He went on to say that where the money going was a secret.
He didn't "admit" that "sub-prime mortgage crisis is not the cause", he believed that simply buying up mortgages was not going to help the situation anymore than it already had up to that point; see above. As I showed far more than derivatives were a part of the crisis and the bubble[411b].
"I believe that banking institutions are more dangerous to our liberties than standing armies. If the American people ever allow private banks to control the issuance of their currency, first by inflation, then by deflation, the banks and corporations that will grow up around the banks will deprive the people of all property until their children wake up homeless on the continent their fathers conquered. The issuing power should be taken from the banks and restored to the people, to whom it properly belongs."
Thomas Jefferson, Letter to the Secretary of the Treasury Albert Gallatin (1802)

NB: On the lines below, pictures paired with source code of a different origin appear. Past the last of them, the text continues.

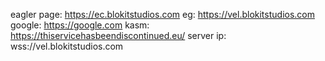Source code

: eagler page: https://ec.blokitstudios.com
eg: https://vel.blokitstudios.com
google: https://google.com
kasm: https://thiservicehasbeendiscontinued.eu/
server ip: wss://vel.blokitstudios.com
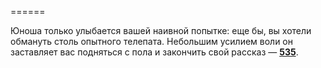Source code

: ======

Юноша только улыбается вашей наивной попытке: еще бы, вы хотели обмануть столь опытного телепата. Небольшим усилием воли он заставляет вас подняться с пола и закончить свой рассказ — [**535**](#n_535).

This is a popular quote amongst Federal Reserve conspiracy theorists that isn't quite what it seems. The letter it is attributed to doesn't exist anywhere in Thomas Jefferson's archives, nor is there an index reference to it anywhere, or reference to it in any other work. The quote is partially assembled from two separate letters to two separate people, with more added in. Thomas Jefferson never said the above.
[Rep. Darrell Issa]
Secretary Paulson came in with the Vice President and Fed Chairman Bernanke and made all these assurances that there was absolutely a critical, immediate need to get rid of the corrosive, derivative products. You know, all the different names, for this, em...you know, ubiquitous, you know, uh, sub-s retraded credit default swap, blah, blah, blah, blah, okay. But they, they talked about them as though they knew what the hell they were. You got the money and you immediately said, "What items? What auction?"
[Rep. Dennis Kucinich]
Now the Treasury just, just basically cut that out of the bill. And what, you know, what we have here is a situation where banks are, are hoarding the money that they're getting from the TARP. They're using the money to purchase other banks. And all of a sudden, the Treasury sent a signal to the banks. Forget about it. We're gonna give you the money that you want, and you do what you want with it. Unless you direct it specifically, it's not gonna happen.
As I showed above the banks are already starting to return their TARP money, in fact 10 banks (as of writing this) have.
[Rep. Dennis Kucinich]
I don't think anyone questions, Mr. Kashkari, that you're working hard. Our question is, "who are you working for?"
As I said the first time Alex Jones showed this: The discussion was whether Kashkari was working in the best interest of Congress or worrying more about the various mortgage companies.